**ASSIGNMENT:**
Look through the records that follow and state how many lines hold the word "http", without adding anything.

-------- INPUT FOR THIS TASK

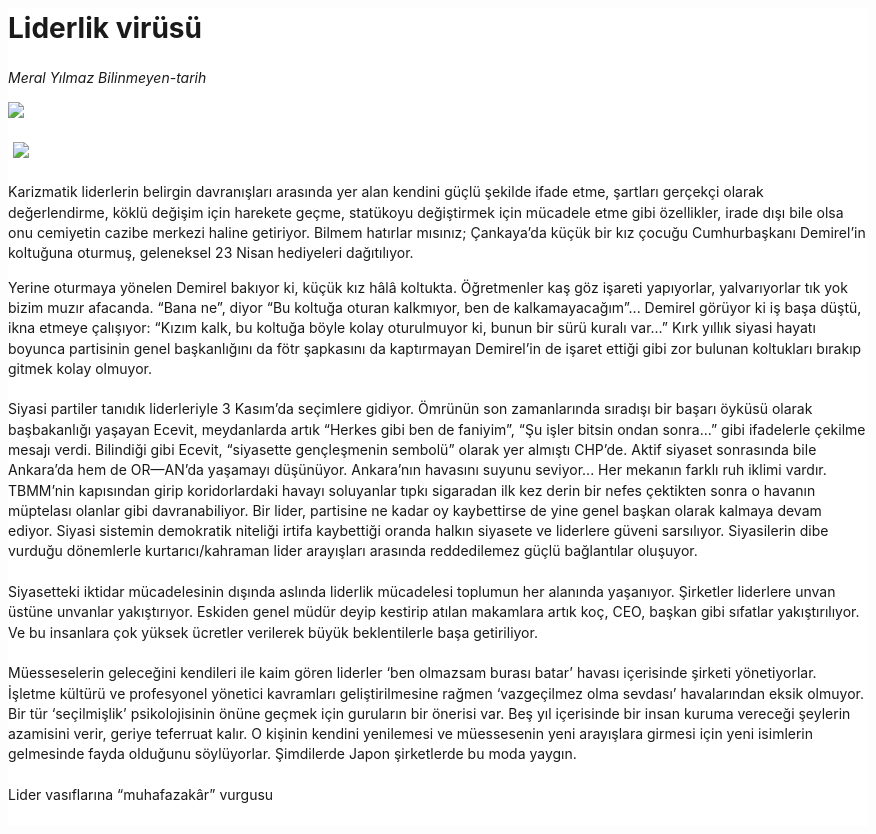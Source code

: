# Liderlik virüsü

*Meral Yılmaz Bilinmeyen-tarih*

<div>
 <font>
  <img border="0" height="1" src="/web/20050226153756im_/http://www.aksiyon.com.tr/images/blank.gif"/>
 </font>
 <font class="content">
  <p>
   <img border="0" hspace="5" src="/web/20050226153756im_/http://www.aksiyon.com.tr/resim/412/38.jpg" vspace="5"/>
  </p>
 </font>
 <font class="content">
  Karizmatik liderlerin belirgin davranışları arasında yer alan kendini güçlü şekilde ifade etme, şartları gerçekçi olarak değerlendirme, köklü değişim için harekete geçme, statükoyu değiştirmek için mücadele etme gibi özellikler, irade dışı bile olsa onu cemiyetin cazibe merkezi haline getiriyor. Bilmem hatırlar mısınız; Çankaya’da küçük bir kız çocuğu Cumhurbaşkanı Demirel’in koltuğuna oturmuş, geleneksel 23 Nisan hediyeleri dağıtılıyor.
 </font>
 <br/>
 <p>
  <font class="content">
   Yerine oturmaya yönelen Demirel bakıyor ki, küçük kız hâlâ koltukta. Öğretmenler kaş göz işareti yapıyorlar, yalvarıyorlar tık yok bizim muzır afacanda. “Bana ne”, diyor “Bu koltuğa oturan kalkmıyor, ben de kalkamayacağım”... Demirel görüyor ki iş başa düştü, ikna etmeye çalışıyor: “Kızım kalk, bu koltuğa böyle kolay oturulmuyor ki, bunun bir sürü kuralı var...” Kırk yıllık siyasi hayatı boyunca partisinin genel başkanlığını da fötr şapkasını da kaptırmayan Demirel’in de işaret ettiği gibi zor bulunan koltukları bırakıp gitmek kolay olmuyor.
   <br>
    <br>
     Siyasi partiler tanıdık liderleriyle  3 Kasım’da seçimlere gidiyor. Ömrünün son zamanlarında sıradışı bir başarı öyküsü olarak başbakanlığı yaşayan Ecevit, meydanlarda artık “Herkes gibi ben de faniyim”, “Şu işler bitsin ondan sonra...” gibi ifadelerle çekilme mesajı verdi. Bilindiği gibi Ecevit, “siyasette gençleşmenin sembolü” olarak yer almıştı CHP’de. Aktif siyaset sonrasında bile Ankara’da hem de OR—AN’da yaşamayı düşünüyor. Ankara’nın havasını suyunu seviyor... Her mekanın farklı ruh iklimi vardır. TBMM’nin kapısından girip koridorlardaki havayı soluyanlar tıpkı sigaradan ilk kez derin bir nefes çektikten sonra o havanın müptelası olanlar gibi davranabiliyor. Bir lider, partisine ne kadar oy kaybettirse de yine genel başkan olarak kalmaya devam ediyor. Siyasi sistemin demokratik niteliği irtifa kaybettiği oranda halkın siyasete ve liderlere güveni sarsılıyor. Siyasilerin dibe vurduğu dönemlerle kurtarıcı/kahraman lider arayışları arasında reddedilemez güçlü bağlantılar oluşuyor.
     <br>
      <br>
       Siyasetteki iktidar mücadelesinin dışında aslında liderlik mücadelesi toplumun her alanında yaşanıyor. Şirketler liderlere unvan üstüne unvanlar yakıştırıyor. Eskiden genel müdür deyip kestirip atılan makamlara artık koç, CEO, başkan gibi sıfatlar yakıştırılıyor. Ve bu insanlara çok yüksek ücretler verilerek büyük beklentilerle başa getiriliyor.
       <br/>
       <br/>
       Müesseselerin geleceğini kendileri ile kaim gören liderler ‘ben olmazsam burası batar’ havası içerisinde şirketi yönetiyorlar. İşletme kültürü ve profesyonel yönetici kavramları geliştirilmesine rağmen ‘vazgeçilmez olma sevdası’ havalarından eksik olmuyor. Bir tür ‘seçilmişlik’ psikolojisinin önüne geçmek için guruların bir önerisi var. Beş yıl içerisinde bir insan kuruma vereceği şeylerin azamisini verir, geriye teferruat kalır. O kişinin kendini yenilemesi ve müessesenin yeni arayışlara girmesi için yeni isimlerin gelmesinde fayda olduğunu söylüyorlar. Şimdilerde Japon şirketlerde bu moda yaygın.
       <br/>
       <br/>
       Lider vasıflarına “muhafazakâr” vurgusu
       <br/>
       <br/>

----------------

**REPLY:**
2